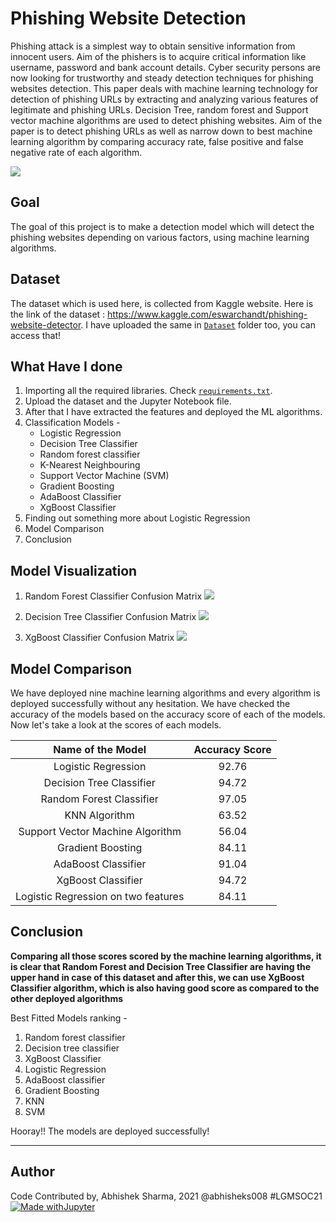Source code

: # Phishing Website Detection
Phishing attack is a simplest way to obtain sensitive information from innocent users. Aim of the phishers is to acquire critical information like username, password and bank account details. Cyber security persons are now looking for trustworthy and steady detection techniques for phishing websites detection. This paper deals with machine learning technology for detection of phishing URLs by extracting and analyzing various features of legitimate and phishing URLs. Decision Tree, random forest and Support vector machine algorithms are used to detect phishing websites. Aim of the paper is to detect phishing URLs as well as narrow down to best machine learning algorithm by comparing accuracy rate, false positive and false negative rate of each algorithm.

![](https://github.com/abhisheks008/ML-ProjectKart/blob/patch-25/Phishing%20Website%20Detection/Images/web1.jpg)

## Goal
The goal of this project is to make a detection model which will detect the phishing websites depending on various factors, using machine learning algorithms.

## Dataset
The dataset which is used here, is collected from Kaggle website. Here is the link of the dataset : https://www.kaggle.com/eswarchandt/phishing-website-detector. I have uploaded the same in [`Dataset`](https://github.com/abhisheks008/ML-ProjectKart/tree/patch-25/Phishing%20Website%20Detection/Dataset) folder too, you can access that!

## What Have I done
1. Importing all the required libraries. Check [`requirements.txt`](https://github.com/abhisheks008/ML-ProjectKart/blob/patch-25/Phishing%20Website%20Detection/requirements.txt).
2. Upload the dataset and the Jupyter Notebook file.
3. After that I have extracted the features and deployed the ML algorithms.
4. Classification Models -
    - Logistic Regression
    - Decision Tree Classifier
    - Random forest classifier
    - K-Nearest Neighbouring
    - Support Vector Machine (SVM)
    * Gradient Boosting
    - AdaBoost Classifier
    - XgBoost Classifier
5. Finding out something more about Logistic Regression
6. Model Comparison
7. Conclusion


## Model Visualization
1. Random Forest Classifier Confusion Matrix
![](https://github.com/abhisheks008/ML-ProjectKart/blob/patch-25/Phishing%20Website%20Detection/Images/web2.png)

2. Decision Tree Classifier Confusion Matrix
![](https://github.com/abhisheks008/ML-ProjectKart/blob/patch-25/Phishing%20Website%20Detection/Images/web3.png)

3. XgBoost Classifier Confusion Matrix
![](https://github.com/abhisheks008/ML-ProjectKart/blob/patch-25/Phishing%20Website%20Detection/Images/web4.png)

## Model Comparison
We have deployed nine machine learning algorithms and every algorithm is deployed successfully without any hesitation. We have checked the accuracy of the models based on the accuracy score of each of the models. Now let's take a look at the scores of each models.

|Name of the Model|Accuracy Score|
|:---:|:---:|
|Logistic Regression|92.76|
|Decision Tree Classifier|94.72|
|Random Forest Classifier|97.05|
|KNN Algorithm|63.52|
|Support Vector Machine Algorithm|56.04|
|Gradient Boosting|84.11|
|AdaBoost Classifier|91.04|
|XgBoost Classifier|94.72|
|Logistic Regression on two features|84.11|


## Conclusion
**Comparing all those scores scored by the machine learning algorithms, it is clear that Random Forest and Decision Tree Classifier are having the upper hand in case of this dataset and after this, we can use XgBoost Classifier algorithm, which is also having good score as compared to the other deployed algorithms**

Best Fitted Models ranking - 
1. Random forest classifier
2. Decision tree classifier
3. XgBoost Classifier
4. Logistic Regression
5. AdaBoost classifier
6. Gradient Boosting
7. KNN
8. SVM

Hooray!! The models are deployed successfully!

***********************************************************

## Author
Code Contributed by, Abhishek Sharma, 2021 @abhisheks008 #LGMSOC21
[![Made withJupyter](https://img.shields.io/badge/Made%20with-Jupyter-orange?style=for-the-badge&logo=Jupyter)](https://jupyter.org/try)
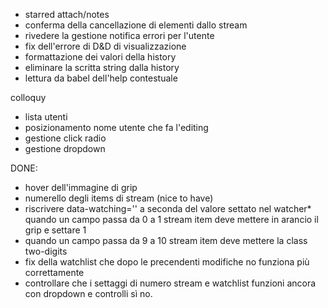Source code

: * starred attach/notes
* conferma della cancellazione di elementi dallo stream
* rivedere la gestione notifica errori per l'utente
* fix dell'errore di D&D di visualizzazione
* formattazione dei valori della history
* eliminare la scritta string dalla history
* lettura da babel dell'help contestuale

colloquy 
* lista utenti
* posizionamento nome utente che fa l'editing
* gestione click radio
* gestione dropdown

DONE:
* hover dell'immagine di grip
* numerello degli items di stream (nice to have)
* riscrivere data-watching='' a seconda del valore settato nel watcher* quando un campo passa da 0 a 1 stream item deve mettere in arancio il grip e settare 1
* quando un campo passa da 9 a 10 stream item deve mettere la class two-digits
* fix della watchlist che dopo le precendenti modifiche no funziona più correttamente
* controllare che i settaggi di numero stream e watchlist funzioni ancora con dropdown e controlli sì no.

## Work to be completed
Using the records above, copy each line that contains "successfully".

## The completed task
We have deployed nine machine learning algorithms and every algorithm is deployed successfully without any hesitation. We have checked the accuracy of the models based on the accuracy score of each of the models. Now let's take a look at the scores of each models.
Hooray!! The models are deployed successfully!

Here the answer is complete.